Imran Khan and the JPMorgan Internet, Media and Entertainment team Imran Khan Imran Khan is a Managing Director and the Senior Internet, Media and Entertainment Analyst at JPMorgan. Mr. Khan ranked #2 for Internet in the Institutional Investor All America Research Poll in 2005, 2006, and 2007. Additionally, he has been consistently recognized as one of the top Internet analysts in the Greenwich Research Poll since 2005. Mr. Khan has authored several widely read research reports, including past editions of the Nothing But Net report, as well as “The Rise of Ad Networks” and “Large Cap Courtship and Consolidation”. Mr. Khan is a sought-after speaker and has presented at leading industry conferences such as Ad-Tech, Red Herring, AlwaysOn, and Young & Rubicam Digital Day. Mr. Khan has also received invitations as a guest speaker at multiple universities.

Mr. Khan came to JPMorgan in 2004 after three years at Fulcrum Global Partners, where he was a Managing Director in Equity Research covering Internet and Software. Prior to Fulcrum, Mr. Khan worked as an investment banker at ING, covering Telecom. Before ING, he worked for Wild Blue, a satellite start-up company.

Bridget Weishaar Bridget Weishaar joined the JPMorgan Internet, Media and Entertainment team in 2006. Prior to JPMorgan, Ms. Weishaar was a member of the Retail team at Bear Stearns, which ranked #1 in the Institutional Investor All America Research Poll in 2005. Ms. Weishaar obtained her MBA at the Wharton School, University of Pennsylvania, and holds a B.S. from the University of Notre Dame.

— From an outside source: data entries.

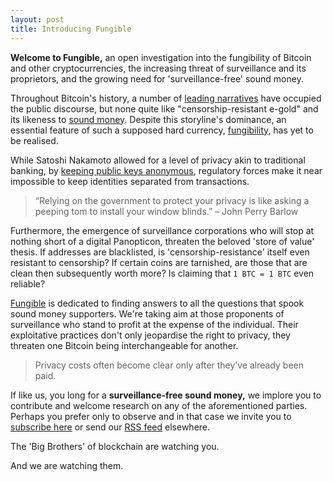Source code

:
 ```yaml
---
layout: post
title: Introducing Fungible
---
```


**Welcome to Fungible,** an open investigation into the fungibility of Bitcoin and other cryptocurrencies, the increasing threat of surveillance and its proprietors, and the growing need for 'surveillance-free' sound money.

Throughout Bitcoin's history, a number of [leading narratives](https://medium.com/@nic__carter/visions-of-bitcoin-4b7b7cbcd24c) have occupied the public discourse, but none quite like "censorship-resistant e-gold" and its likeness to [sound money](https://en.wikipedia.org/wiki/Hard_currency). Despite this storyline's dominance, an essential feature of such a supposed hard currency, [fungibility](https://en.wikipedia.org/wiki/Fungibility), has yet to be realised. 

While Satoshi Nakamoto allowed for a level of privacy akin to traditional banking, by [keeping public keys anonymous](https://bitcoin.org/bitcoin.pdf), regulatory forces make it near impossible to keep identities separated from transactions. 

> “Relying on the government to protect your privacy is like asking a peeping tom to install your window blinds.” – John Perry Barlow

Furthermore, the emergence of surveillance corporations who will stop at nothing short of a digital Panopticon, threaten the beloved 'store of value' thesis. If addresses are blacklisted, is 'censorship-resistance' itself even resistant to censorship? If certain coins are tarnished, are those that are clean then subsequently worth more? Is claiming that `1 BTC = 1 BTC` even reliable?

[Fungible](https://fungible.cc) is dedicated to finding answers to all the questions that spook sound money supporters. We're taking aim at those proponents of surveillance who stand to profit at the expense of the individual. Their exploitative practices don't only jeopardise the right to privacy, they threaten one Bitcoin being interchangeable for another.

> Privacy costs often become clear only after they’ve already been paid.

If like us, you long for a **surveillance-free sound money,** we implore you to contribute and welcome research on any of the aforementioned parties. Perhaps you prefer only to observe and in that case we invite you to [subscribe here](https://rssmailer.app/s/fungible) or send our [RSS feed](https://fungible.cc/atom.xml) elsewhere.

The 'Big Brothers' of blockchain are watching you. 

And we are watching them.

Joseph Boushelle Joe Boushelle joined the JPMorgan Internet, Media and Entertainment team in 2007. Previously, Mr. Boushelle covered the oil and gas sector for a credit trading group. Mr. Boushelle is a CFA charterholder, and received an M.B.A. with distinction from Cornell University and a B.A. in Economics from the University of Chicago.

Lev Polinsky Lev Polinsky joined the JPMorgan Internet, Media and Entertainment team in 2006. Prior to JPMorgan, Mr. Polinsky was a trader at Susquehanna Investment Group, covering a variety of industries. Mr. Polinsky is a CFA charterholder, and received an A.B. in Economics from Harvard University.

Vasily Karasyov Vasily Karasyov joined the JPMorgan Internet, Media and Entertainment team in 2006, focusing on Media and Entertainment companies. Prior to JPMorgan, he was an Executive Director, Corporate Development at Sony Pictures, where he worked on M&A and financing transactions, as well as strategic planning in film, television, home entertainment and new media. Mr. Karasyov holds an MBA from INSEAD.

Dick Wei Dick Wei’s primary research focus is on China Internet. In addition, he is also responsible for global technology research. Prior to joining JPMorgan in 2002, Mr. Wei worked with Merrill Lynch in the Hong Kong and New York offices. He was also a design engineer at Quantum Corporation (acquired by Maxtor). Mr. Wei graduated with an MBA from the Wharton School and obtained his M.Sc. degree in mechanical engineering from Stanford University.